This may be a bit more complex then meets the eye.

While I can't presume to know US Tax Law in this regard - the typical standard with regards to other countries (Canada, UK, etc.) circulates around 'fair market value' and the 'deemed disposition' of property.

Since I'm a Canadian CPA I will highlight using our laws as an example:

If your parents were to 'gift' you the property, they would be absolutely INSANE to do so at a $nil value. We (and the US) assess 'non arms length' (ie family) transactions at fair market value. Irrespective of price - the IRS, CRA, or alternate tax enforcement agency, will want to see your parents dispose of the property at its value, and incur a capital gain. Your 'cost base' would then be this fair market value.

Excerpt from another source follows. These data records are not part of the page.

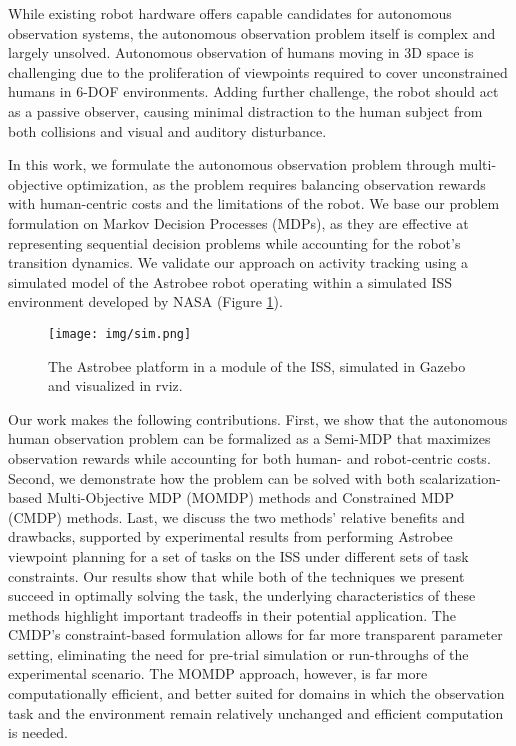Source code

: \documentclass[letterpaper, 10 pt, conference]{ieeeconf}  %
\begin{document}
While existing robot hardware offers capable candidates for autonomous observation systems, the autonomous observation problem itself is complex and largely unsolved.  Autonomous observation of humans moving in 3D space is challenging due to the proliferation of viewpoints required to cover unconstrained humans in 6-DOF environments.  Adding further challenge, the robot should act as a passive observer, causing minimal distraction to the human subject from both collisions and visual and auditory disturbance.

In this work, we formulate the autonomous observation problem through multi-objective optimization, as the problem requires balancing observation rewards with human-centric costs and the limitations of the robot.  We base our problem formulation on Markov Decision Processes (MDPs), as they are effective at representing sequential decision problems while accounting for the robot's transition dynamics.  We validate our approach on activity tracking using a simulated model of the Astrobee robot operating within a simulated ISS environment developed by NASA (Figure \ref{fig:sim}).

\begin{figure}[tb]
\centering
\texttt{[image: img/sim.png]}
\caption{The Astrobee platform in a module of the ISS, simulated in Gazebo and visualized in rviz.}
\label{fig:sim}
\vspace{-0.2cm}
\end{figure}

Our work makes the following contributions.  First, we show that the autonomous human observation problem can be formalized as a Semi-MDP that maximizes observation rewards while accounting for both human- and robot-centric costs.  Second, we demonstrate how the problem can be solved with both scalarization-based Multi-Objective MDP (MOMDP) methods and Constrained MDP (CMDP) methods.  Last, we discuss the two methods' relative benefits and drawbacks, supported by experimental results from performing Astrobee viewpoint planning for a set of tasks on the ISS under different sets of task constraints.  Our results show that while both of the techniques we present succeed in optimally solving the task, the underlying characteristics of these methods highlight important tradeoffs in their potential application.  The CMDP's constraint-based formulation allows for far more transparent parameter setting, eliminating the need for pre-trial simulation or run-throughs of the experimental scenario.  The MOMDP approach, however, is far more computationally efficient, and better suited for domains in which the observation task and the environment remain relatively unchanged and efficient computation is needed. 
\end{document}
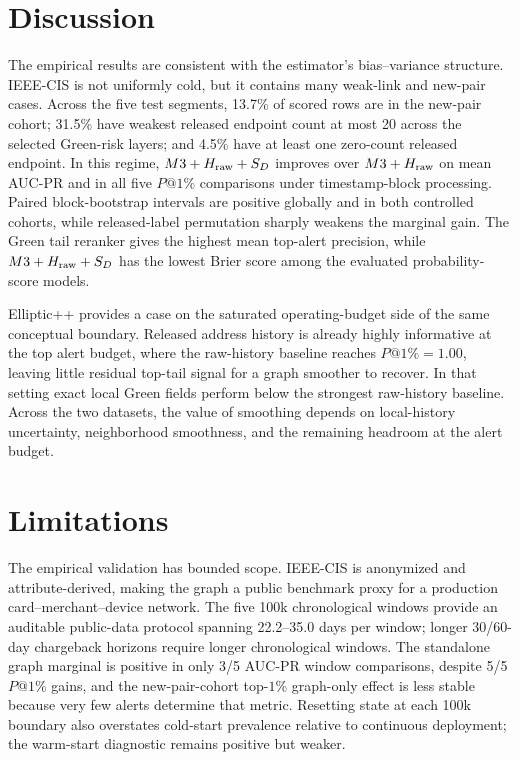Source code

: \documentclass[11pt]{article}
\theoremstyle{definition}
\theoremstyle{remark}
\begin{document}
\section{Discussion}

The empirical results are consistent with the estimator's bias--variance structure. IEEE-CIS is not uniformly cold, but it contains many weak-link and new-pair cases. Across the five test segments, 13.7\% of scored rows are in the new-pair cohort; 31.5\% have weakest released endpoint count at most 20 across the selected Green-risk layers; and 4.5\% have at least one zero-count released endpoint. In this regime, $M3+H_{\rm raw}+S_D$ improves over $M3+H_{\rm raw}$ on mean AUC-PR and in all five $P@1\%$ comparisons under timestamp-block processing. Paired block-bootstrap intervals are positive globally and in both controlled cohorts, while released-label permutation sharply weakens the marginal gain. The Green tail reranker gives the highest mean top-alert precision, while $M3+H_{\rm raw}+S_D$ has the lowest Brier score among the evaluated probability-score models.

Elliptic++ provides a case on the saturated operating-budget side of the same conceptual boundary. Released address history is already highly informative at the top alert budget, where the raw-history baseline reaches $P@1\%=1.00$, leaving little residual top-tail signal for a graph smoother to recover. In that setting exact local Green fields perform below the strongest raw-history baseline. Across the two datasets, the value of smoothing depends on local-history uncertainty, neighborhood smoothness, and the remaining headroom at the alert budget.

\section{Limitations}

The empirical validation has bounded scope. IEEE-CIS is anonymized and attribute-derived, making the graph a public benchmark proxy for a production card--merchant--device network. The five 100k chronological windows provide an auditable public-data protocol spanning 22.2--35.0 days per window; longer 30/60-day chargeback horizons require longer chronological windows. The standalone graph marginal is positive in only 3/5 AUC-PR window comparisons, despite 5/5 $P@1\%$ gains, and the new-pair-cohort top-$1\%$ graph-only effect is less stable because very few alerts determine that metric. Resetting state at each 100k boundary also overstates cold-start prevalence relative to continuous deployment; the warm-start diagnostic remains positive but weaker.
\end{document}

In Canada, if you take the "hide it" approach as suggested, the CRA here will assess your cost base at $nil, and still assess your parents disposition at fair market value. This leads to 'double tax' - an intentional penalty designed into the system. Chances are, if they live in another OECD country, this rule will be in place in some ways shape or form.

In some countries you can perform something called a 'tax deferred roll-over' which would allow your parents to gift their property to a corporation or trust in return for share and debt consideration. For many clients, this is an excellent way to defer capital gains, and also maintain the ability the withdraw funds from the entity on a tax-free basis.

I would highly suggest if this property is significant, you contact a tax lawyer or accountant in the respective country and/or the United States to discuss the most tax efficient manner to transfer the property. There may an upfront cost, but I guarantee this pales in comparison to the interest and penalties you will no doubt be assessed under the discussed 'don't ask, don't tell' model. Based on the limited information here, your Accountant is feeding you some pretty bad advice here. Cash gifts in the United States are limited to certain amounts, so further due diligence is warranted in this regard.

In Canada, these can outpace the value of property in about a year if you receive the maximum penalty, and the Canada Revenue Agency is far less aggressive than the IRS in tax enforcement matters.

Where is the property? It may be an excellent long term opportunity.